Nessa proposta, está prevista a responsabilidade solidária do contratante – e isso é bom. O que não se concorda é a ampliação para atividades-fim, e não apenas atividades-meio. Dependendo da forma que a lei ficar, ela pode até esvaziar a Justiça do Trabalho, e a Justiça do Trabalho hoje é uma garantia do trabalhador. As ações que hoje entram na Justiça do Trabalho não questionam a terceirização, mas sim o descumprimento do contrato de trabalho dos terceirizados, que muitas vezes não usufruem de alguns direitos sociais e não recebem direitos trabalhistas que são regulares. Isso é uma experiência que demonstra a precarização desses serviços em relação ao trabalho contratado diretamente. A própria assinatura da carteira de trabalho não é algo preponderante nesse tipo de relação.

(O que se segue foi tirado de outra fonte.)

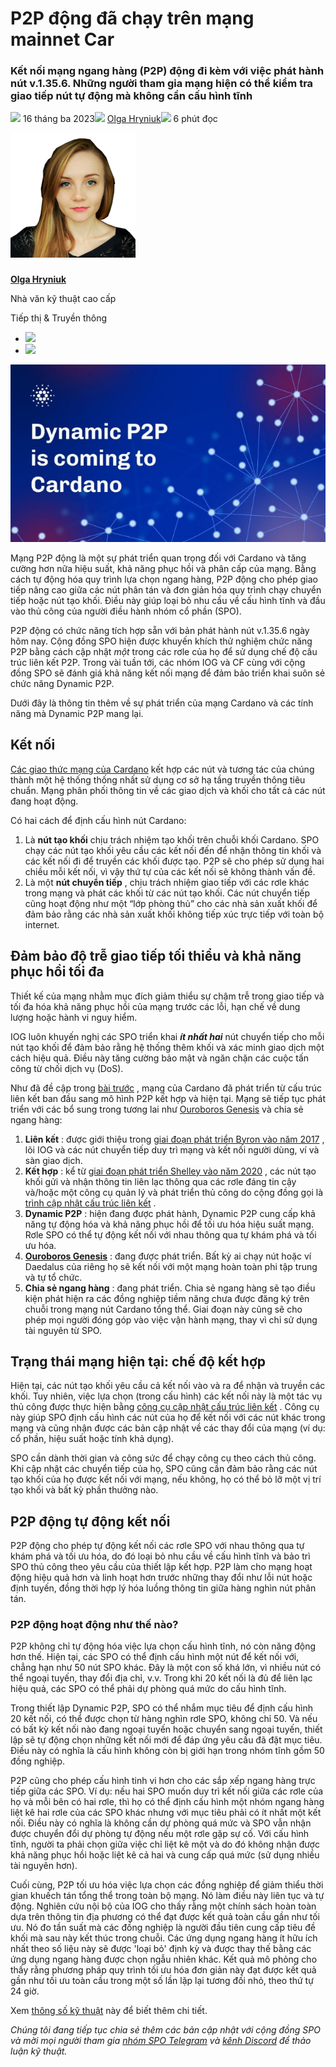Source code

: # P2P động đã chạy trên mạng mainnet Car

### **Kết nối mạng ngang hàng (P2P) động đi kèm với việc phát hành nút v.1.35.6. Những người tham gia mạng hiện có thể kiểm tra giao tiếp nút tự động mà không cần cấu hình tĩnh**

![](img/2023-03-16-dynamic-p2p-is-coming-to-cardano.002.png) 16 tháng ba 2023![](img/2023-03-16-dynamic-p2p-is-coming-to-cardano.002.png) [Olga Hryniuk](/en/blog/authors/olga-hryniuk/page-1/)![](img/2023-03-16-dynamic-p2p-is-coming-to-cardano.003.png) 6 phút đọc

![Olga Hryniuk](img/2023-03-16-dynamic-p2p-is-coming-to-cardano.004.png)[](/en/blog/authors/olga-hryniuk/page-1/)

###

[**Olga Hryniuk**](/en/blog/authors/olga-hryniuk/page-1/)

Nhà văn kỹ thuật cao cấp

Tiếp thị &amp; Truyền thông

- ![](img/2023-03-16-dynamic-p2p-is-coming-to-cardano.005.png)[](https://www.linkedin.com/in/olga-hryniuk-1094a3160/ "LinkedIn")
- ![](img/2023-03-16-dynamic-p2p-is-coming-to-cardano.006.png)[](https://github.com/olgahryniuk "GitHub")

![P2P động khả dụng trên mạng chính](img/2023-03-16-dynamic-p2p-is-coming-to-cardano.007.jpeg)

Mạng P2P động là một sự phát triển quan trọng đối với Cardano và tăng cường hơn nữa hiệu suất, khả năng phục hồi và phân cấp của mạng. Bằng cách tự động hóa quy trình lựa chọn ngang hàng, P2P động cho phép giao tiếp nâng cao giữa các nút phân tán và đơn giản hóa quy trình chạy chuyển tiếp hoặc nút tạo khối. Điều này giúp loại bỏ nhu cầu về cấu hình tĩnh và đầu vào thủ công của người điều hành nhóm cổ phần (SPO).

P2P động có chức năng tích hợp sẵn với bản phát hành nút v.1.35.6 ngày hôm nay. Cộng đồng SPO hiện được khuyến khích thử nghiệm chức năng P2P bằng cách cập nhật *một* trong các rơle của họ để sử dụng chế độ cấu trúc liên kết P2P. Trong vài tuần tới, các nhóm IOG và CF cùng với cộng đồng SPO sẽ đánh giá khả năng kết nối mạng để đảm bảo triển khai suôn sẻ chức năng Dynamic P2P.

Dưới đây là thông tin thêm về sự phát triển của mạng Cardano và các tính năng mà Dynamic P2P mang lại.

## **Kết nối**

[Các giao thức mạng của Cardano](https://iohk.io/en/blog/posts/2021/04/06/boosting-network-decentralization-with-p2p/) kết hợp các nút và tương tác của chúng thành một hệ thống thống nhất sử dụng cơ sở hạ tầng truyền thông tiêu chuẩn. Mạng phân phối thông tin về các giao dịch và khối cho tất cả các nút đang hoạt động.

Có hai cách để định cấu hình nút Cardano:

1. Là **nút tạo khối** chịu trách nhiệm tạo khối trên chuỗi khối Cardano. SPO chạy các nút tạo khối yêu cầu các kết nối đến để nhận thông tin khối và các kết nối đi để truyền các khối được tạo. P2P sẽ cho phép sử dụng hai chiều mỗi kết nối, vì vậy thứ tự của các kết nối sẽ không thành vấn đề.
2. Là một **nút chuyển tiếp** , chịu trách nhiệm giao tiếp với các rơle khác trong mạng và phát các khối từ các nút tạo khối. Các nút chuyển tiếp cũng hoạt động như một “lớp phòng thủ” cho các nhà sản xuất khối để đảm bảo rằng các nhà sản xuất khối không tiếp xúc trực tiếp với toàn bộ internet.

## **Đảm bảo độ trễ giao tiếp tối thiểu và khả năng phục hồi tối đa**

Thiết kế của mạng nhằm mục đích giảm thiểu sự chậm trễ trong giao tiếp và tối đa hóa khả năng phục hồi của mạng trước các lỗi, hạn chế về dung lượng hoặc hành vi nguy hiểm.

IOG luôn khuyến nghị các SPO triển khai ***ít nhất hai*** nút chuyển tiếp cho mỗi nút tạo khối để đảm bảo rằng hệ thống thêm khối và xác minh giao dịch một cách hiệu quả. Điều này tăng cường bảo mật và ngăn chặn các cuộc tấn công từ chối dịch vụ (DoS).

Như đã đề cập trong [bài trước](https://iohk.io/en/blog/posts/2021/05/11/cardano-decentralization-continues/) , mạng của Cardano đã phát triển từ cấu trúc liên kết ban đầu sang mô hình P2P kết hợp và hiện tại. Mạng sẽ tiếp tục phát triển với các bổ sung trong tương lai như [Ouroboros Genesis](https://iohk.io/en/blog/posts/2023/02/09/ouroboros-genesis-enhanced-security-in-a-dynamic-environment/) và chia sẻ ngang hàng:

1. **Liên kết** : được giới thiệu trong [giai đoạn phát triển Byron vào năm 2017](https://www.essentialcardano.io/article/what-iog-has-delivered-for-cardano-byron-the-foundation-of-cardano) , lõi IOG và các nút chuyển tiếp duy trì mạng và kết nối người dùng, ví và sàn giao dịch.
2. **Kết hợp** : kể từ [giai đoạn phát triển Shelley vào năm 2020](https://www.essentialcardano.io/article/what-iog-has-delivered-for-cardano-shelley-decentralizing-the-blockchain) , các nút tạo khối gửi và nhận thông tin liên lạc thông qua các rơle đáng tin cậy và/hoặc một công cụ quản lý và phát triển thủ công do cộng đồng gọi là [trình cập nhật cấu trúc liên kết](https://github.com/cardano-community/guild-operators/blob/alpha/docs/Scripts/topologyupdater.md) .
3. **Dynamic P2P** : hiện đang được phát hành, Dynamic P2P cung cấp khả năng tự động hóa và khả năng phục hồi để tối ưu hóa hiệu suất mạng. Rơle SPO có thể tự động kết nối với nhau thông qua tự khám phá và tối ưu hóa.
4. [**Ouroboros Genesis**](https://iohk.io/en/blog/posts/2023/02/09/ouroboros-genesis-enhanced-security-in-a-dynamic-environment/) : đang được phát triển. Bất kỳ ai chạy nút hoặc ví Daedalus của riêng họ sẽ kết nối với một mạng hoàn toàn phi tập trung và tự tổ chức.
5. **Chia sẻ ngang hàng** : đang phát triển. Chia sẻ ngang hàng sẽ tạo điều kiện phát hiện ra các đồng nghiệp tiềm năng chưa được đăng ký trên chuỗi trong mạng nút Cardano tổng thể. Giai đoạn này cũng sẽ cho phép mọi người đóng góp vào việc vận hành mạng, thay vì chỉ sử dụng tài nguyên từ SPO.

## **Trạng thái mạng hiện tại: chế độ kết hợp**

Hiện tại, các nút tạo khối yêu cầu cả kết nối vào và ra để nhận và truyền các khối. Tuy nhiên, việc lựa chọn (trong cấu hình) các kết nối này là một tác vụ thủ công được thực hiện bằng [công cụ cập nhật cấu trúc liên kết](https://github.com/cardano-community/guild-operators/blob/alpha/docs/Scripts/topologyupdater.md) . Công cụ này giúp SPO định cấu hình các nút của họ để kết nối với các nút khác trong mạng và cũng nhận được các bản cập nhật về các thay đổi của mạng (ví dụ: cổ phần, hiệu suất hoặc tính khả dụng).

SPO cần dành thời gian và công sức để chạy công cụ theo cách thủ công. Khi cập nhật các chuyển tiếp của họ, SPO cũng cần đảm bảo rằng các nút tạo khối của họ được kết nối với mạng, nếu không, họ có thể bỏ lỡ một vị trí tạo khối và bất kỳ phần thưởng nào.

## **P2P động tự động kết nối**

P2P động cho phép tự động kết nối các rơle SPO với nhau thông qua tự khám phá và tối ưu hóa, do đó loại bỏ nhu cầu về cấu hình tĩnh và bảo trì SPO thủ công theo yêu cầu của thiết lập kết hợp. P2P làm cho mạng hoạt động hiệu quả hơn và linh hoạt hơn trước những thay đổi như lỗi nút hoặc định tuyến, đồng thời hợp lý hóa luồng thông tin giữa hàng nghìn nút phân tán.

### **P2P động hoạt động như thế nào?**

P2P không chỉ tự động hóa việc lựa chọn cấu hình tĩnh, nó còn năng động hơn thế. Hiện tại, các SPO có thể định cấu hình một nút để kết nối với, chẳng hạn như 50 nút SPO khác. Đây là một con số khá lớn, vì nhiều nút có thể ngoại tuyến, thay đổi địa chỉ, v.v. Trong khi 20 kết nối là đủ để liên lạc hiệu quả, các SPO có thể phải dự phòng quá mức do cấu hình tĩnh.

Trong thiết lập Dynamic P2P, SPO có thể nhắm mục tiêu để định cấu hình 20 kết nối, có thể được chọn từ hàng nghìn rơle SPO, không chỉ 50. Và nếu có bất kỳ kết nối nào đang ngoại tuyến hoặc chuyển sang ngoại tuyến, thiết lập sẽ tự động chọn những kết nối mới để đáp ứng yêu cầu đã đặt mục tiêu. Điều này có nghĩa là cấu hình không còn bị giới hạn trong nhóm tĩnh gồm 50 đồng nghiệp.

P2P cũng cho phép cấu hình tinh vi hơn cho các sắp xếp ngang hàng trực tiếp giữa các SPO. Ví dụ: nếu hai SPO muốn duy trì kết nối giữa các rơle của họ và mỗi bên có hai rơle, thì họ có thể định cấu hình một nhóm ngang hàng liệt kê hai rơle của các SPO khác nhưng với mục tiêu phải có ít nhất một kết nối. Điều này có nghĩa là không cần dự phòng quá mức và SPO vẫn nhận được chuyển đổi dự phòng tự động nếu một rơle gặp sự cố. Với cấu hình tĩnh, người ta phải chọn giữa việc chỉ liệt kê một và do đó không nhận được khả năng phục hồi hoặc liệt kê cả hai và cung cấp quá mức (sử dụng nhiều tài nguyên hơn).

Cuối cùng, P2P tối ưu hóa việc lựa chọn các đồng nghiệp để giảm thiểu thời gian khuếch tán tổng thể trong toàn bộ mạng. Nó làm điều này liên tục và tự động. Nghiên cứu nội bộ của IOG cho thấy rằng một chính sách hoàn toàn dựa trên thông tin địa phương có thể đạt được kết quả toàn cầu gần như tối ưu. Nó đo tần suất mà các đồng nghiệp là người đầu tiên cung cấp tiêu đề khối mà sau này kết thúc trong chuỗi. Các ứng dụng ngang hàng ít hữu ích nhất theo số liệu này sẽ được 'loại bỏ' định kỳ và được thay thế bằng các ứng dụng ngang hàng được chọn ngẫu nhiên khác. Kết quả mô phỏng cho thấy rằng phương pháp quy trình tối ưu hóa đơn giản này đạt được kết quả gần như tối ưu toàn cầu trong một số lần lặp lại tương đối nhỏ, theo thứ tự 24 giờ.

Xem [thông số kỹ thuật](https://input-output-hk.github.io/ouroboros-network/pdfs/network-spec/network-spec.pdf) này để biết thêm chi tiết.

 *Chúng tôi đang tiếp tục chia sẻ thêm các bản cập nhật với cộng đồng SPO và mời mọi người tham gia [nhóm SPO Telegram](https://t.me/SPOannouncements) và [kênh Discord](https://discord.com/invite/inputoutput) để thảo luận kỹ thuật.*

A AMB defende a exclusão total do projeto ou é contrária apenas à incorporação das atividades-fim?
Se o projeto mantiver a atividade-meio exclusivamente e regular outras matérias, como a responsabilidade solidária das empresas, até representaria uma melhora em relação ao que se tem hoje – porque traria mais garantias aos trabalhadores, em vez de ampliar as possibilidades de terceirização. Somos contra à ampliação dessas atividades.
Como se saíram os países que facilitaram as terceirizações?
Nós podemos dizer que, da notícia que se tem, em alguns países que tomaram esse caminho, a situação ficou muito difícil e a desigualdade social aumentou, como é o caso de alguns países da América Latina. Já na Alemanha, por exemplo, a situação melhorou. Mas a economia alemã é uma outra concepção – o Estado alemão tem muito mais políticas sociais do que o Brasil. Isso traz um componente no âmbito das desigualdades que é diferenciado, o que torna a comparação um pouco precarizada. Pegue os Estados Unidos, em que até o Exército é privatizado. As guerras são definidas através de um Congresso que é financiado pelas empresas que têm contrato com o Estado americano, inclusive no fornecimento de armas. Há setores e atividades do Estado que são estratégicos, ligados aos interesses da sociedade, e não podem ficar vinculados à estrutura privada, que visa ao seu interesse empresarial, que é o lucro.
O empresariado alega que esse projeto poderia gerar empregos. Na sua visão, qual seria o impacto no nível de emprego e nos salários?
Essa é uma argumentação que nós realmente não compreendemos. Como numa economia a mudança de uma legislação vai gerar 3 milhões de empregos? De onde vão sair esses empregos? O que pode acontecer é que esses empregos vão migrar de uma forma de contratação para outra. Temos certeza de que é isso que vai acontecer, porque a atividade empresarial visa ao lucro. Quanto mais se diminui o custo da produção – e o custo da produção inclui a mão de obra, e a terceirização diminui esse custo –, mais eles vão caminhar para essa forma de contratação. Então essa possibilidade de aumentar empregos nós não conseguimos entender, porque o que acontece é aumentar o lucro. O excedente dos valores vai direcionar ao lucro, e não à geração de empregos. Então, nós entendemos como uma afirmação falsa e desprovida de qualquer realidade. A economia brasileira não vai mudar de uma hora para a outra, sair da crise em função de uma lei, gerando empregos. O que vai acontecer é a migração de forma de contratação: trabalhadores hoje regulares vão dar lugar a terceirizados.